Livonia, Mich.-based Trinity Health, one of the largest nonprofit health systems in the country, reported an operating loss of $283.5 million for the first nine months of its fiscal year up to March 31.
The loss, which included a reduction of $137.2 million from pandemic-related provider relief funds compared with the same period in 2022, also compared with an operating gain of $139.7 million in 2022.
Operating revenues and expenses increased year over year with acquisitions during the period accounting for much of that, Trinity Health said. Operating revenue totaled $15.9 billion for the nine months while expenses totaled $16.2 billion.
The 88-acute-care-hospital system continues to face challenges related to staffing and supply costs.
“Downward pressure on fiscal year 2023 margins was further driven by controlled expense growth that is still outpacing revenue growth, primarily premium labor rates and inflation with significant price increases impacting supplies,” management said in the filing.
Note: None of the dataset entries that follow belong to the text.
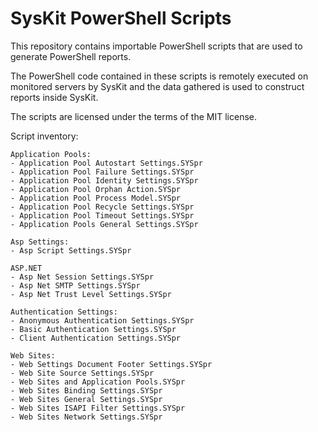 # SysKit PowerShell Scripts

This repository contains importable PowerShell scripts that are used to generate PowerShell reports.

The PowerShell code contained in these scripts is remotely executed on monitored servers by SysKit and the data gathered is used to construct reports inside SysKit.

The scripts are licensed under the terms of the MIT license.

Script inventory:

```
Application Pools:
- Application Pool Autostart Settings.SYSpr
- Application Pool Failure Settings.SYSpr
- Application Pool Identity Settings.SYSpr
- Application Pool Orphan Action.SYSpr
- Application Pool Process Model.SYSpr
- Application Pool Recycle Settings.SYSpr
- Application Pool Timeout Settings.SYSpr
- Application Pools General Settings.SYSpr

Asp Settings:
- Asp Script Settings.SYSpr

ASP.NET
- Asp Net Session Settings.SYSpr
- Asp Net SMTP Settings.SYSpr
- Asp Net Trust Level Settings.SYSpr

Authentication Settings:
- Anonymous Authentication Settings.SYSpr
- Basic Authentication Settings.SYSpr
- Client Authentication Settings.SYSpr

Web Sites:
- Web Settings Document Footer Settings.SYSpr
- Web Site Source Settings.SYSpr
- Web Sites and Application Pools.SYSpr
- Web Sites Binding Settings.SYSpr
- Web Sites General Settings.SYSpr
- Web Sites ISAPI Filter Settings.SYSpr
- Web Sites Network Settings.SYSpr
```

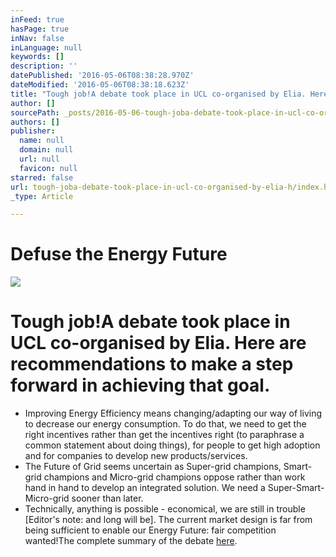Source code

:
 ```yaml
---
inFeed: true
hasPage: true
inNav: false
inLanguage: null
keywords: []
description: ''
datePublished: '2016-05-06T08:38:28.970Z'
dateModified: '2016-05-06T08:38:18.623Z'
title: "Tough job!A debate took place in UCL co-organised by Elia. Here are recommendations to make a step forward in achieving that goal. Improving Energy Efficiency means changing/adapting our way of living to decrease our energy consumption. To do that, we need to get the right incentives rather than get the incentives right (to paraphrase a common statement about doing things), for people to get high adoption and for companies to develop new products/services.The Future of Grid seems uncertain as Super-grid champions, Smart-grid champions and Micro-grid champions oppose rather than work hand in hand to develop an integrated solution. We need a Super-Smart-Micro-grid sooner than later.Technically, anything is possible - economical, we are still in trouble [Editor's note: and long will be]. The current market design is far from being sufficient to enable our Energy Future: fair competition wanted!The complete summary of the debate here."
author: []
sourcePath: _posts/2016-05-06-tough-joba-debate-took-place-in-ucl-co-organised-by-elia-h.md
authors: []
publisher:
  name: null
  domain: null
  url: null
  favicon: null
starred: false
url: tough-joba-debate-took-place-in-ucl-co-organised-by-elia-h/index.html
_type: Article

---
```

# Defuse the Energy Future
![](https://the-grid-user-content.s3-us-west-2.amazonaws.com/73e1d6b8-8824-4c1f-aa3c-6363ebd7a335.jpg)

# Tough job!A debate took place in UCL co-organised by Elia. Here are recommendations to make a step forward in achieving that goal.

* Improving Energy Efficiency means changing/adapting our way of living to decrease our energy consumption. To do that, we need to get the right incentives rather than get the incentives right (to paraphrase a common statement about doing things), for people to get high adoption and for companies to develop new products/services.
* The Future of Grid seems uncertain as Super-grid champions, Smart-grid champions and Micro-grid champions oppose rather than work hand in hand to develop an integrated solution. We need a Super-Smart-Micro-grid sooner than later.
* Technically, anything is possible - economical, we are still in trouble \[Editor's note: and long will be\]. The current market design is far from being sufficient to enable our Energy Future: fair competition wanted!The complete summary of the debate [here][0].

[0]: https://www.linkedin.com/pulse/defuse-energy-future-christophe-druet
Salaries, wages and employee benefit costs, excluding the impact of acquisitions and the Dec. 21 sale of St. Francis Medical Center, rose $171.2 million, or 2.2 percent, the system said. Such acquisitions during the period included the purchase of Davenport, Iowa-based Genesis Health System on March 1 and of Des Moines, Iowa-based MercyOne on Sept. 1.
Overall income totaled $912.5 million compared to $99.3 million in the same period ending March 31, 2022, driven primarily by much improved investment returns, totaling $457.3 million in the period.
Days of cash on hand totaled 180 as of March 31, 2023, versus 237 one year earlier, and the system’s long-term debt totaled $6.8 billion.